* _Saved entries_
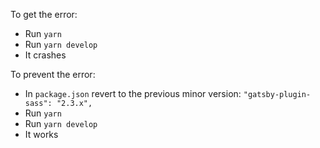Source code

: To get the error:

- Run `yarn`
- Run `yarn develop`
- It crashes

To prevent the error:

- In `package.json` revert to the previous minor version: `"gatsby-plugin-sass": "2.3.x",`
- Run `yarn`
- Run `yarn develop`
- It works
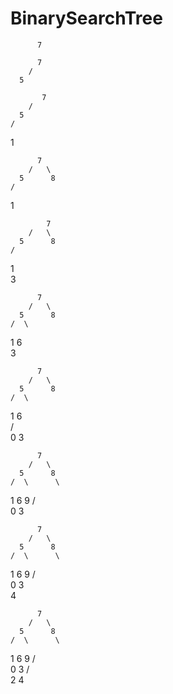 # BinarySearchTree

          7
          
          7
        /  
      5      
 
           7
        /   
      5      
    / 
  1   
  
          7
        /   \
      5      8
    / 
  1 
  
            7
        /   \
      5      8
    /
  1 
   \
    3
    
          7
        /   \
      5      8
    /  \ 
  1     6 
   \
    3
    
          7
        /   \
      5      8
    /  \ 
  1     6  
 / \
0   3

          7
        /   \
      5      8
    /  \      \
  1     6      9
 / \
0   3

          7
        /   \
      5      8
    /  \      \
  1     6      9
 / \
0   3
     \
      4 
      
          7
        /   \
      5      8
    /  \      \
  1     6      9
 / \
0   3
   / \
  2   4 
      
   
  
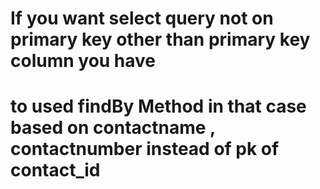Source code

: # If you want select query not on primary key other than primary key column you have
# to used findBy Method in that case based on contactname , contactnumber instead of pk of contact_id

* _EXERCISE PROMPT_
Your answer should consist of every line from the entries that holds "error".

* _WRITTEN RESPONSE_
: To get the error:
To prevent the error:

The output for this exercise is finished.